フランスでは現在、日本を含む30か国以上による国際協力プロジェクトとして、フュージョン(核融合)エネルギーの実現を目指す実験炉「ITER(イーター)」が建設中だ。ITERでは、核融合に必要な1億℃の高温プラズマを閉じ込める方式として、世界的に最も研究開発が進んでいる「トカマク方式」が採用されている。この方式では、プラズマ自身に大電流を流すことで発生する磁場を利用してプラズマを閉じ込める仕組みであるため、安定した核融合反応を持続させるにはプラズマ中に常に電流を流し続ける必要があるが、プラズマ中の電流や圧力などが原因で、プラズマの不安定性が引き起こされる可能性があった。ITER計画の次の段階として、フュージョンエネルギーの実用化に向けた原型炉の建設と安定運転を実現するためには、このようなプラズマの不安定性を事前に予測し、適切に制御する技術が不可欠となる。そのため、プラズマの制御に必要となる閉じ込め磁場を、計測された信号からリアルタイムかつ高精度に再構築する手法の確立が重要な課題となっていた。
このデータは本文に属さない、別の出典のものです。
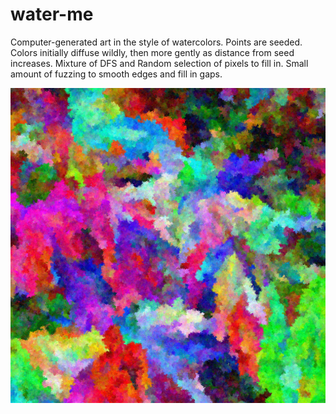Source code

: # water-me

Computer-generated art in the style of watercolors. Points are seeded.
Colors initially diffuse wildly, then more gently as distance from seed increases.
Mixture of DFS and Random selection of pixels to fill in.
Small amount of fuzzing to smooth edges and fill in gaps.

![img-1000-10-255-6-4-4-0.8-1.png](img-1000-10-255-6-4-4-0.8-1.png)

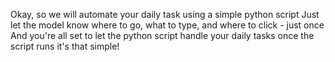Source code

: Okay, so we will automate your daily task using a simple python script
Just let the model know where to go, what to type, and where to click - just once
And you're all set to let the python script handle your daily tasks once the script runs
it's that simple!
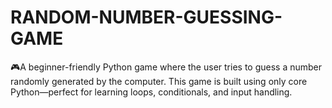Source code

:# RANDOM-NUMBER-GUESSING-GAME
🎮A beginner-friendly Python game where the user tries to guess a number randomly generated by the computer. This game is built using only core Python—perfect for learning loops, conditionals, and input handling.
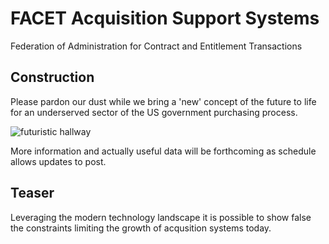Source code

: # FACET Acquisition Support Systems

Federation of Administration for Contract and Entitlement Transactions

## Construction

Please pardon our dust while we bring a 'new' concept of the future to life for an underserved sector of the US government purchasing process.

![futuristic hallway](./assets/hall.jpg)

More information and actually useful data will be forthcoming as schedule allows updates to post.

## Teaser

Leveraging the modern technology landscape it is possible to show false the constraints limiting the growth of acqusition systems today.
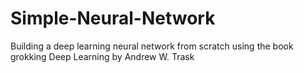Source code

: # Simple-Neural-Network
Building a deep learning neural network from scratch using the book grokking Deep Learning by Andrew W. Trask 
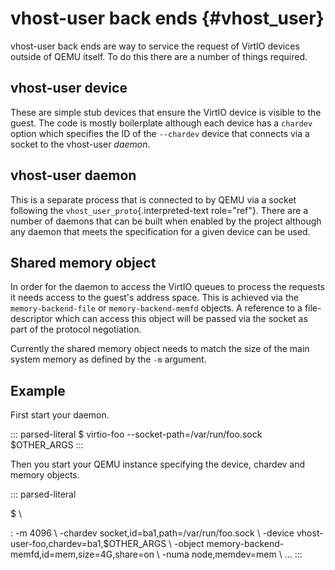 # vhost-user back ends {#vhost_user}

vhost-user back ends are way to service the request of VirtIO devices
outside of QEMU itself. To do this there are a number of things
required.

## vhost-user device

These are simple stub devices that ensure the VirtIO device is visible
to the guest. The code is mostly boilerplate although each device has a
`chardev` option which specifies the ID of the `--chardev` device that
connects via a socket to the vhost-user *daemon*.

## vhost-user daemon

This is a separate process that is connected to by QEMU via a socket
following the `vhost_user_proto`{.interpreted-text role="ref"}. There
are a number of daemons that can be built when enabled by the project
although any daemon that meets the specification for a given device can
be used.

## Shared memory object

In order for the daemon to access the VirtIO queues to process the
requests it needs access to the guest\'s address space. This is achieved
via the `memory-backend-file` or `memory-backend-memfd` objects. A
reference to a file-descriptor which can access this object will be
passed via the socket as part of the protocol negotiation.

Currently the shared memory object needs to match the size of the main
system memory as defined by the `-m` argument.

## Example

First start your daemon.

::: parsed-literal
\$ virtio-foo \--socket-path=/var/run/foo.sock \$OTHER_ARGS
:::

Then you start your QEMU instance specifying the device, chardev and
memory objects.

::: parsed-literal

\$ \\

:   -m 4096 \\ -chardev socket,id=ba1,path=/var/run/foo.sock \\ -device
    vhost-user-foo,chardev=ba1,\$OTHER_ARGS \\ -object
    memory-backend-memfd,id=mem,size=4G,share=on \\ -numa
    node,memdev=mem \\ \...
:::
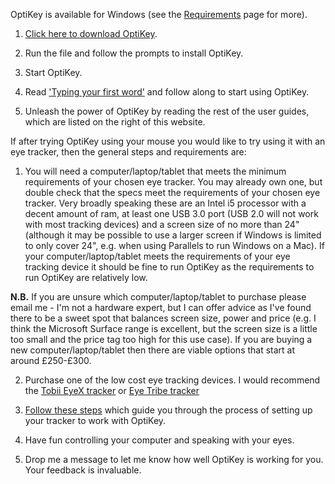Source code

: OptiKey is available for Windows (see the [Requirements](https://github.com/JuliusSweetland/OptiKey/wiki/Requirements) page for more).

1. [Click here to download OptiKey](https://github.com/JuliusSweetland/OptiKey/releases/download/v1.3.3/OptiKeySetup-1.3.3.exe).

2. Run the file and follow the prompts to install OptiKey.

3. Start OptiKey.

4. Read ['Typing your first word'](https://github.com/JuliusSweetland/OptiKey/wiki/Type-your-first-word) and follow along to start using OptiKey.

5. Unleash the power of OptiKey by reading the rest of the user guides, which are listed on the right of this website.


If after trying OptiKey using your mouse you would like to try using it with an eye tracker, then the general steps and requirements are:

1. You will need a computer/laptop/tablet that meets the minimum requirements of your chosen eye tracker. You may already own one, but double check that the specs meet the requirements of your chosen eye tracker. Very broadly speaking these are an Intel i5 processor with a decent amount of ram, at least one USB 3.0 port (USB 2.0 will not work with most tracking devices) and a screen size of no more than 24" (although it may be possible to use a larger screen if Windows is limited to only cover 24", e.g. when using Parallels to run Windows on a Mac). If your computer/laptop/tablet meets the requirements of your eye tracking device it should be fine to run OptiKey as the requirements to run OptiKey are relatively low.

**N.B.** If you are unsure which computer/laptop/tablet to purchase please email me - I'm not a hardware expert, but I can offer advice as I've found there to be a sweet spot that balances screen size, power and price (e.g. I think the Microsoft Surface range is excellent, but the screen size is a little too small and the price tag too high for this use case). If you are buying a new computer/laptop/tablet then there are viable options that start at around £250-£300.

2. Purchase one of the low cost eye tracking devices. I would recommend the [Tobii EyeX tracker](http://www.tobii.com/en/eye-experience/buy/) or [Eye Tribe tracker](https://theeyetribe.com/products/)

3. [Follow these steps](https://github.com/JuliusSweetland/OptiKey/wiki/Using-eye-trackers) which guide you through the process of setting up your tracker to work with OptiKey.

4. Have fun controlling your computer and speaking with your eyes.

5. Drop me a message to let me know how well OptiKey is working for you. Your feedback is invaluable.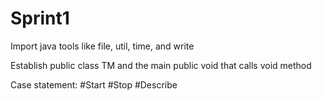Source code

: # Sprint1

Import java tools like file, util, time, and write

Establish public class TM and the main public void that calls void method

Case statement:
  #Start
  #Stop
  #Describe
  
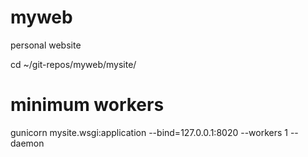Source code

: # myweb
personal website

cd ~/git-repos/myweb/mysite/
# minimum workers
gunicorn mysite.wsgi:application --bind=127.0.0.1:8020 --workers 1 --daemon
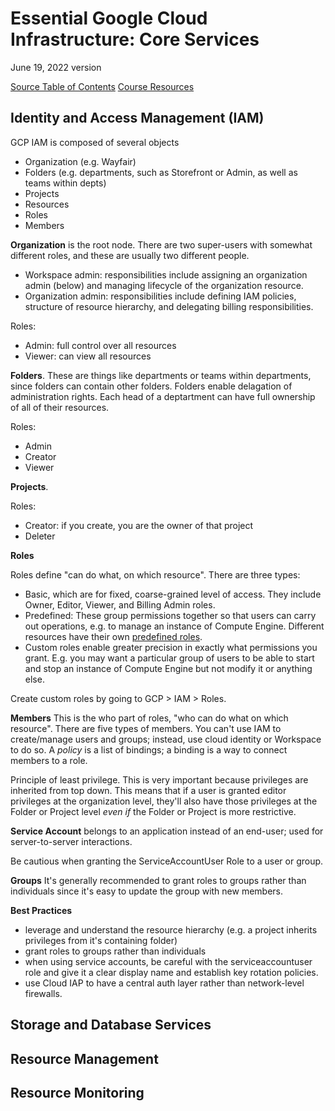 # Essential Google Cloud Infrastructure: Core Services
June 19, 2022 version

[Source Table of Contents](https://app.pluralsight.com/library/courses/essential-google-cloud-infrastructure-core-services-9/table-of-contents)
[Course Resources](https://s2.pluralsight.com/links/00700a05-c90e-4311-af2c-0a5969905099_8753cf4cc46dd73db26d954eaffcb2ca.pdf)

## Identity and Access Management (IAM)
GCP IAM is composed of several objects
- Organization (e.g. Wayfair)
- Folders (e.g. departments, such as Storefront or Admin, as well as teams within depts)
- Projects
- Resources
- Roles
- Members

**Organization** is the root node. There are two super-users with somewhat different roles, and these are usually two different people.
- Workspace admin: responsibilities include assigning an organization admin (below) and managing lifecycle of the organization resource.
- Organization admin: responsibilities include defining IAM policies, structure of resource hierarchy, and delegating billing responsibilities.

Roles:
- Admin: full control over all resources
- Viewer: can view all resources

**Folders**. These are things like departments or teams within departments, since folders can contain other folders. Folders enable delagation of administration rights. Each head of a deptartment can have full ownership of all of their resources. 

Roles:
- Admin
- Creator
- Viewer

**Projects**.

Roles:
- Creator: if you create, you are the owner of that project
- Deleter

**Roles**

Roles define "can do what, on which resource". There are three types:
- Basic, which are for fixed, coarse-grained level of access. They include Owner, Editor, Viewer, and Billing Admin roles. 
- Predefined: These group permissions together so that users can carry out operations, e.g. to manage an instance of Compute Engine. Different resources have their own [predefined roles](https://cloud.google.com/iam/docs/understanding-roles#predefined). 
- Custom roles enable greater precision in exactly what permissions you grant. E.g. you may want a particular group of users to be able to start and stop an instance of Compute Engine but not modify it or anything else.

Create custom roles by going to GCP > IAM > Roles.

**Members**
This is the who part of roles, "who can do what on which resource". There are five types of members. You can't use IAM to create/manage users and groups; instead, use cloud identity or Workspace to do so. A _policy_ is a list of bindings; a binding is a way to connect members to a role.

Principle of least privilege. This is very important because privileges are inherited from top down. This means that if a user is granted editor privileges at the organization level, they'll also have those privileges at the Folder or Project level _even if_ the Folder or Project is more restrictive.

**Service Account** belongs to an application instead of an end-user; used for server-to-server interactions. 
      
Be cautious when granting the ServiceAccountUser Role to a user or group. 

**Groups** It's generally recommended to grant roles to groups rather than individuals since it's easy to update the group with new members. 

**Best Practices**

- leverage and understand the resource hierarchy (e.g. a project inherits privileges from it's containing folder)
- grant roles to groups rather than individuals
- when using service accounts, be careful with the serviceaccountuser role and give it a clear display name and establish key rotation policies.
- use Cloud IAP to have a central auth layer rather than network-level firewalls. 

## Storage and Database Services

## Resource Management

## Resource Monitoring
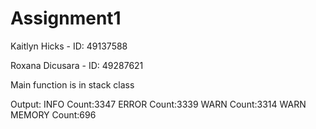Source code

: # Assignment1

Kaitlyn Hicks - ID: 49137588

Roxana Dicusara - ID: 49287621

Main function is in stack class

Output:
INFO Count:3347
ERROR Count:3339
WARN Count:3314
WARN MEMORY Count:696
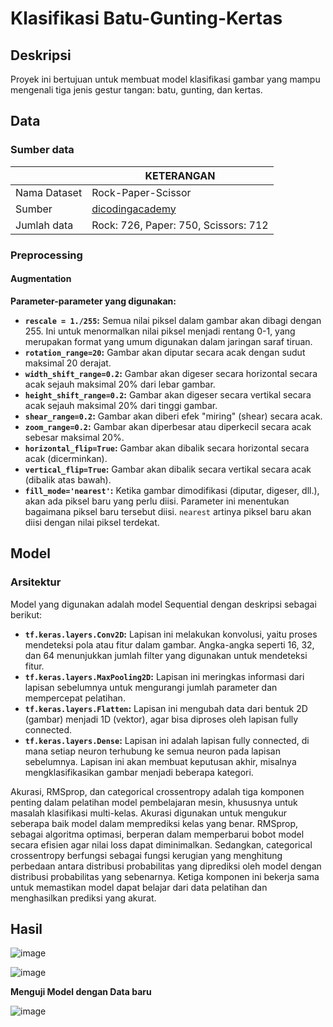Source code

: 


# Klasifikasi Batu-Gunting-Kertas

## Deskripsi
Proyek ini bertujuan untuk membuat model klasifikasi gambar yang mampu mengenali tiga jenis gestur tangan: batu, gunting, dan kertas.

## Data
### Sumber data

|   |  KETERANGAN |
|--|--|
|  Nama Dataset |  Rock-Paper-Scissor   |
|  Sumber  |  [dicodingacademy]([https://github.com/dicodingacademy/assets/releases/](https://github.com/dicodingacademy/assets/releases/tag/release))   |
|  Jumlah data |  Rock: 726, Paper: 750, Scissors: 712  |


### Preprocessing

####  Augmentation

**Parameter-parameter yang digunakan:**
-   **`rescale = 1./255`:** Semua nilai piksel dalam gambar akan dibagi dengan 255. Ini untuk menormalkan nilai piksel menjadi rentang 0-1, yang merupakan format yang umum digunakan dalam jaringan saraf tiruan.
-   **`rotation_range=20`:** Gambar akan diputar secara acak dengan sudut maksimal 20 derajat.
-   **`width_shift_range=0.2`:** Gambar akan digeser secara horizontal secara acak sejauh maksimal 20% dari lebar gambar.
-   **`height_shift_range=0.2`:** Gambar akan digeser secara vertikal secara acak sejauh maksimal 20% dari tinggi gambar.
-   **`shear_range=0.2`:** Gambar akan diberi efek "miring" (shear) secara acak.
-   **`zoom_range=0.2`:** Gambar akan diperbesar atau diperkecil secara acak sebesar maksimal 20%.
-   **`horizontal_flip=True`:** Gambar akan dibalik secara horizontal secara acak (dicerminkan).
-   **`vertical_flip=True`:** Gambar akan dibalik secara vertikal secara acak (dibalik atas bawah).
-   **`fill_mode='nearest'`:** Ketika gambar dimodifikasi (diputar, digeser, dll.), akan ada piksel baru yang perlu diisi. Parameter ini menentukan bagaimana piksel baru tersebut diisi. `nearest` artinya piksel baru akan diisi dengan nilai piksel terdekat.




## Model
### Arsitektur

Model yang digunakan adalah model Sequential dengan deskripsi sebagai berikut:

-   **`tf.keras.layers.Conv2D`:** Lapisan ini melakukan konvolusi, yaitu proses mendeteksi pola atau fitur dalam gambar. Angka-angka seperti 16, 32, dan 64 menunjukkan jumlah filter yang digunakan untuk mendeteksi fitur.
-   **`tf.keras.layers.MaxPooling2D`:** Lapisan ini meringkas informasi dari lapisan sebelumnya untuk mengurangi jumlah parameter dan mempercepat pelatihan.
-   **`tf.keras.layers.Flatten`:** Lapisan ini mengubah data dari bentuk 2D (gambar) menjadi 1D (vektor), agar bisa diproses oleh lapisan fully connected.
-   **`tf.keras.layers.Dense`:** Lapisan ini adalah lapisan fully connected, di mana setiap neuron terhubung ke semua neuron pada lapisan sebelumnya. Lapisan ini akan membuat keputusan akhir, misalnya mengklasifikasikan gambar menjadi beberapa kategori.


Akurasi, RMSprop, dan categorical crossentropy adalah tiga komponen penting dalam pelatihan model pembelajaran mesin, khususnya untuk masalah klasifikasi multi-kelas. Akurasi digunakan untuk mengukur seberapa baik model dalam memprediksi kelas yang benar. RMSprop, sebagai algoritma optimasi, berperan dalam memperbarui bobot model secara efisien agar nilai loss dapat diminimalkan. Sedangkan, categorical crossentropy berfungsi sebagai fungsi kerugian yang menghitung perbedaan antara distribusi probabilitas yang diprediksi oleh model dengan distribusi probabilitas yang sebenarnya. Ketiga komponen ini bekerja sama untuk memastikan model dapat belajar dari data pelatihan dan menghasilkan prediksi yang akurat.



## Hasil

![image](https://github.com/user-attachments/assets/506db08b-b511-49e3-9ded-6bbad3d2d14a)

![image](https://github.com/user-attachments/assets/2ad6f6ab-faaa-4872-84c7-55d6f84160f5)


**Menguji Model dengan Data baru**

![image](https://github.com/user-attachments/assets/b911cd8f-f14a-4af3-9aee-588961d507bd)


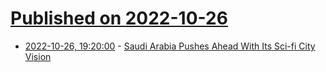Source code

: # [Published on 2022-10-26](index.md)

* [2022-10-26, 19:20:00](https://news.slashdot.org/story/22/10/26/1737200/saudi-arabia-pushes-ahead-with-its-sci-fi-city-vision?utm_source=rss1.0mainlinkanon&utm_medium=feed) - [Saudi Arabia Pushes Ahead With Its Sci-fi City Vision](https://news.slashdot.org/story/22/10/26/1737200/saudi-arabia-pushes-ahead-with-its-sci-fi-city-vision?utm_source=rss1.0mainlinkanon&utm_medium=feed)
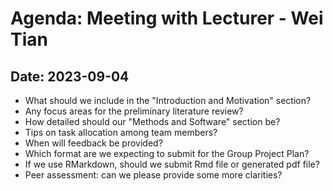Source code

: # Agenda: Meeting with Lecturer - Wei Tian
## Date: 2023-09-04

* What should we include in the "Introduction and Motivation" section? 
* Any focus areas for the preliminary literature review? 
* How detailed should our "Methods and Software" section be? 
* Tips on task allocation among team members?
* When will feedback be provided?
* Which format are we expecting to submit for the Group Project Plan? 
* If we use RMarkdown, should we submit Rmd file or generated pdf file?
* Peer assessment: can we please provide some more clarities?
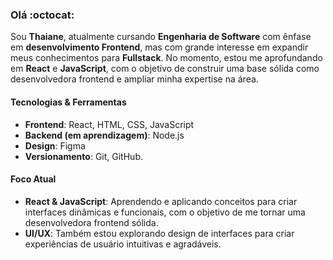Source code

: ### Olá :octocat:

Sou **Thaiane**, atualmente cursando **Engenharia de Software** com ênfase em **desenvolvimento Frontend**, mas com grande interesse em expandir meus conhecimentos para **Fullstack**. No momento, estou me aprofundando em **React** e **JavaScript**, com o objetivo de construir uma base sólida como desenvolvedora frontend e ampliar minha expertise na área.


#### Tecnologias & Ferramentas

- **Frontend**: React, HTML, CSS, JavaScript
- **Backend (em aprendizagem)**: Node.js
- **Design**: Figma
- **Versionamento**: Git, GitHub.

#### Foco Atual

- **React & JavaScript**: Aprendendo e aplicando conceitos para criar interfaces dinâmicas e funcionais, com o objetivo de me tornar uma desenvolvedora frontend sólida.
- **UI/UX**: Também estou explorando design de interfaces para criar experiências de usuário intuitivas e agradáveis.
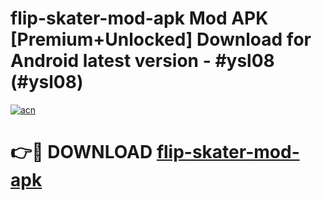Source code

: # flip-skater-mod-apk Mod APK [Premium+Unlocked] Download for Android latest version - #ysl08 (#ysl08)

[![acn](https://github.com/user-attachments/assets/0f9c940e-d8b0-45ae-aac7-cd30a18b3e1c)](https://app.mediaupload.pro?title=flip-skater-mod-apk&ref=19F)

# 👉🔴 DOWNLOAD [flip-skater-mod-apk](https://app.mediaupload.pro?title=flip-skater-mod-apk&ref=19F)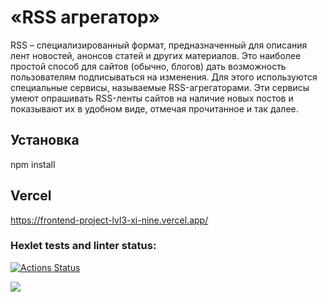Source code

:# «RSS агрегатор»

RSS – специализированный формат, предназначенный для описания лент новостей, анонсов статей и других материалов. Это наиболее простой способ для сайтов (обычно, блогов) дать возможность пользователям подписываться на изменения. Для этого используются специальные сервисы, называемые RSS-агрегаторами. Эти сервисы умеют опрашивать RSS-ленты сайтов на наличие новых постов и показывают их в удобном виде, отмечая прочитанное и так далее.

## Установка

npm install

## Vercel

https://frontend-project-lvl3-xi-nine.vercel.app/

### Hexlet tests and linter status:

[![Actions Status](https://github.com/EvgeniyOl/frontend-project-lvl3/workflows/hexlet-check/badge.svg)](https://github.com/EvgeniyOl/frontend-project-lvl3/actions)

<a href="https://codeclimate.com/github/EvgeniyOl/frontend-project-lvl3/maintainability"><img src="https://api.codeclimate.com/v1/badges/8c8385a849e349f40c11/maintainability" /></a>

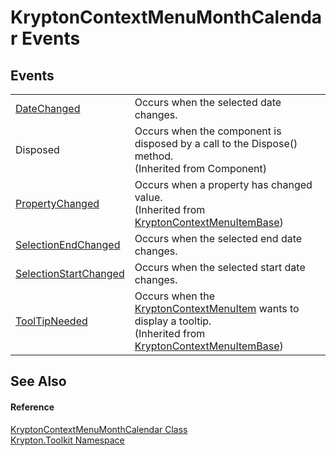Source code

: # KryptonContextMenuMonthCalendar Events




## Events
<table>
<tr>
<td><a href="0ec40b9e-4ed2-45cc-fde2-e7635c1d63bd.md">DateChanged</a></td>
<td>Occurs when the selected date changes.</td></tr>
<tr>
<td>Disposed</td>
<td>Occurs when the component is disposed by a call to the Dispose() method.<br />(Inherited from Component)</td></tr>
<tr>
<td><a href="5f9b6f70-f6ff-e88d-acfd-f88d1130586b.md">PropertyChanged</a></td>
<td>Occurs when a property has changed value.<br />(Inherited from <a href="7d97c419-819b-74c1-360f-af4d4ae026d9.md">KryptonContextMenuItemBase</a>)</td></tr>
<tr>
<td><a href="bf32c3f5-6322-5096-a9ed-e98613473371.md">SelectionEndChanged</a></td>
<td>Occurs when the selected end date changes.</td></tr>
<tr>
<td><a href="a691df9f-6379-3bd9-c9eb-eceff5446ba2.md">SelectionStartChanged</a></td>
<td>Occurs when the selected start date changes.</td></tr>
<tr>
<td><a href="19756262-2a00-26bd-456c-0f5ee895e24a.md">ToolTipNeeded</a></td>
<td>Occurs when the <a href="19269e57-f7e7-326d-c5b4-f602bf32208b.md">KryptonContextMenuItem</a> wants to display a tooltip.<br />(Inherited from <a href="7d97c419-819b-74c1-360f-af4d4ae026d9.md">KryptonContextMenuItemBase</a>)</td></tr>
</table>

## See Also


#### Reference
<a href="21fa5974-9528-a21d-69c1-4f405fb466f5.md">KryptonContextMenuMonthCalendar Class</a>  
<a href="79d2eac2-21f4-54ff-7552-b20c33c30600.md">Krypton.Toolkit Namespace</a>  
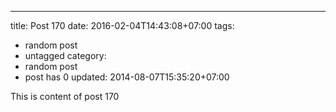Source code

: ---
title: Post 170
date: 2016-02-04T14:43:08+07:00
tags:
  - random post
  - untagged
category:
  - random post
  - post has 0
updated: 2014-08-07T15:35:20+07:00

This is content of post 170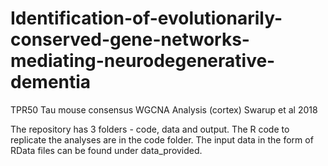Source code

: # Identification-of-evolutionarily-conserved-gene-networks-mediating-neurodegenerative-dementia

TPR50 Tau mouse consensus WGCNA Analysis (cortex) Swarup et al 2018

The repository has 3 folders - code, data and output. The R code to replicate the analyses are in the code folder. The input data in the form of RData files can be found under data_provided.

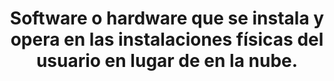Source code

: ---
layout: default
title: Software o hardware que se instala y opera en las instalaciones físicas del usuario en lugar de en la nube.
has_children: true
parent: Arquitectura de Software
grand_parent: Taxonomía
---
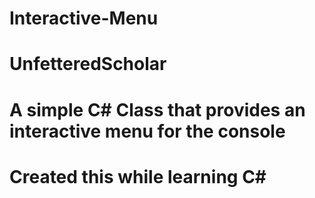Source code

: # Interactive-Menu
# UnfetteredScholar 
# A simple C# Class that provides an interactive menu for the console
# Created this while learning C#
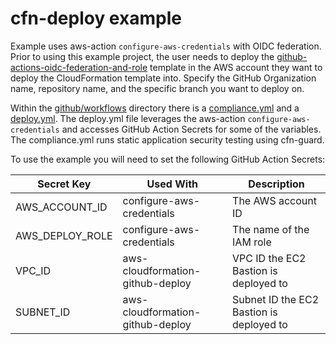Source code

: # cfn-deploy example

Example uses aws-action `configure-aws-credentials` with OIDC federation. Prior to using this example project, the user needs to deploy the [github-actions-oidc-federation-and-role](../federated-setup/github-actions-oidc-federation-and-role.yml) template in the AWS account they want to deploy the CloudFormation template into. Specify the GitHub Organization name, repository name, and the specific branch you want to deploy on.

Within the [github/workflows](./.github/workflows/) directory there is a [compliance.yml](./.github/workflows/compliance.yml) and a [deploy.yml](./.github/workflows/deploy.yml). The deploy.yml file leverages the aws-action `configure-aws-credentials` and accesses GitHub Action Secrets for some of the variables. The compliance.yml runs static application security testing using cfn-guard.

To use the example you will need to set the following GitHub Action Secrets:

| Secret Key | Used With | Description |
| --------- | -------- | -----------|
| AWS_ACCOUNT_ID | configure-aws-credentials | The AWS account ID |
| AWS_DEPLOY_ROLE | configure-aws-credentials | The name of the IAM role |
| VPC_ID | aws-cloudformation-github-deploy | VPC ID the EC2 Bastion is deployed to |
| SUBNET_ID | aws-cloudformation-github-deploy | Subnet ID the EC2 Bastion is deployed to |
そうした課題の解決に向け、QSTとNTTはこれまでの共同研究において、JT-60SAの制御への応用を目指し、最適化問題を扱うことに長けたAI技術を活用したプラズマ閉じ込め磁場の高精度評価手法を開発してきた。JT-60SAは、日欧共同で進めている、茨城県那珂市にあるQSTの施設に建設された、現時点で世界最大級のトカマク型超伝導プラズマ実験装置であり、約-269℃(絶対温度約4K)という極低温に冷却された強力な超伝導コイルを用いることで、1億℃にも達する超高温のプラズマを閉じ込めることが可能となる装置だ。